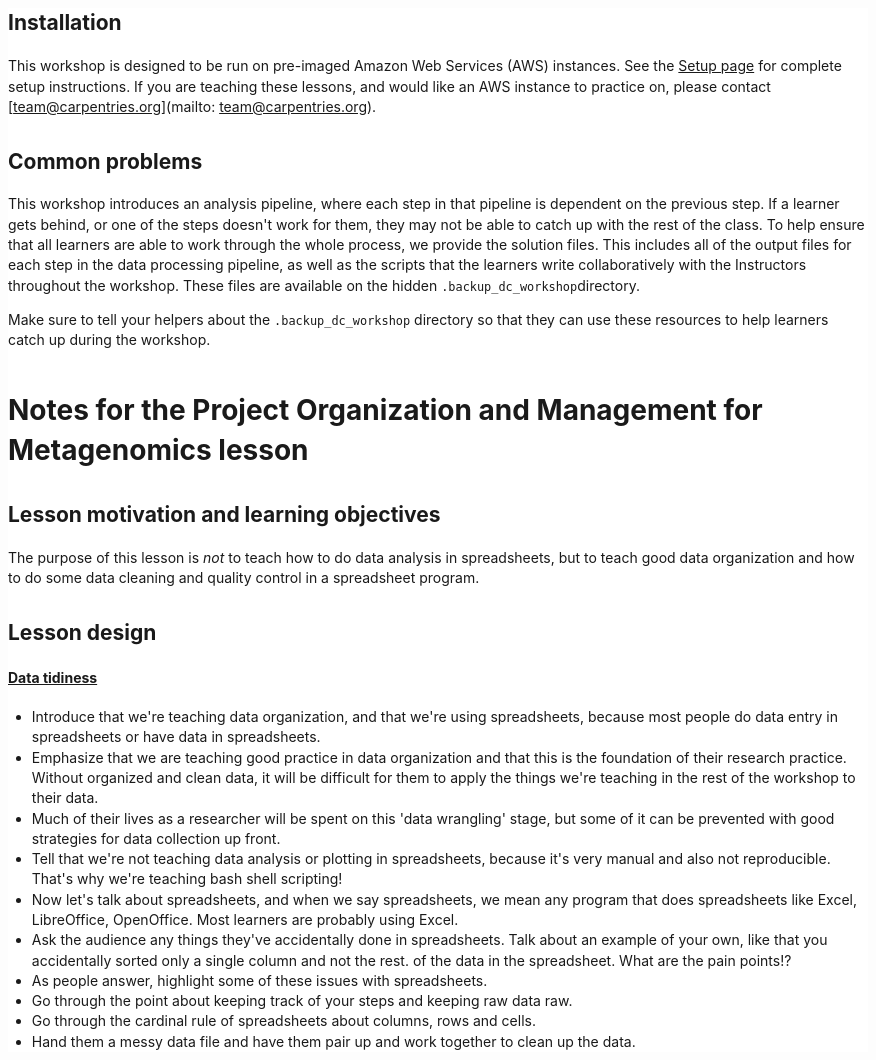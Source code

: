 ## Installation

This workshop is designed to be run on pre-imaged Amazon Web Services (AWS) instances. See the 
[Setup page](https://drtamermansour.github.io/metagenomics-workshop/setup.html) for complete setup instructions. If you are
teaching these lessons, and would like an AWS instance to practice on, please contact [team@carpentries.org](mailto: team@carpentries.org).

## Common problems
This workshop introduces an analysis pipeline, where each step in 
that pipeline is dependent on the previous step. If a learner gets behind, 
or one of the steps doesn't work for them, they may not be able to 
catch up with the rest of the class. To help ensure that all learners 
are able to work through the whole process, we provide the solution files. 
This includes all of the output files for each step in the data processing 
pipeline, as well as the scripts that the learners write collaboratively
with the Instructors throughout the workshop. These files are available on 
the hidden `.backup_dc_workshop`directory.

Make sure to tell your helpers about the `.backup_dc_workshop` directory 
so that they can use these resources to help
learners catch up during the workshop. 


# Notes for the Project Organization and Management for Metagenomics lesson

## Lesson motivation and learning objectives

The purpose of this lesson is *not* to teach how to do data analysis in spreadsheets,
but to teach good data organization and how to do some data cleaning and 
quality control in a spreadsheet program.

## Lesson design

#### [Data tidiness](https://drtamermansour.github.io/metagenomics-organization/01-tidiness/index.html)

* Introduce that we're teaching data organization, and that we're using
spreadsheets, because most people do data entry in spreadsheets or 
have data in spreadsheets.
* Emphasize that we are teaching good practice in data organization and that
this is the foundation of their research practice. Without organized and clean
data, it will be difficult for them to apply the things we're teaching in the
rest of the workshop to their data.
* Much of their lives as a researcher will be spent on this
 'data wrangling' stage, but some of it can be prevented with good strategies 
 for data collection up front.
* Tell that we're not teaching data analysis or plotting in spreadsheets, because it's
very manual and also not reproducible. That's why we're teaching bash shell scripting!
* Now let's talk about spreadsheets, and when we say spreadsheets, we mean any program that
does spreadsheets like Excel, LibreOffice, OpenOffice. Most learners are probably using Excel.
* Ask the audience any things they've accidentally done in spreadsheets. Talk about an example 
of your own, like that you accidentally sorted only a single column and not the rest.
of the data in the spreadsheet. What are the pain points!?
* As people answer, highlight some of these issues with spreadsheets.
* Go through the point about keeping track of your steps and keeping raw data raw.
* Go through the cardinal rule of spreadsheets about columns, rows and cells.
* Hand them a messy data file and have them pair up and work together to clean up the data.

----

### WORK REQUIRED
The lines above that hold the word "things" should be found and copied out.

### THE ANSWER
data, it will be difficult for them to apply the things we're teaching in the
* Ask the audience any things they've accidentally done in spreadsheets. Talk about an example 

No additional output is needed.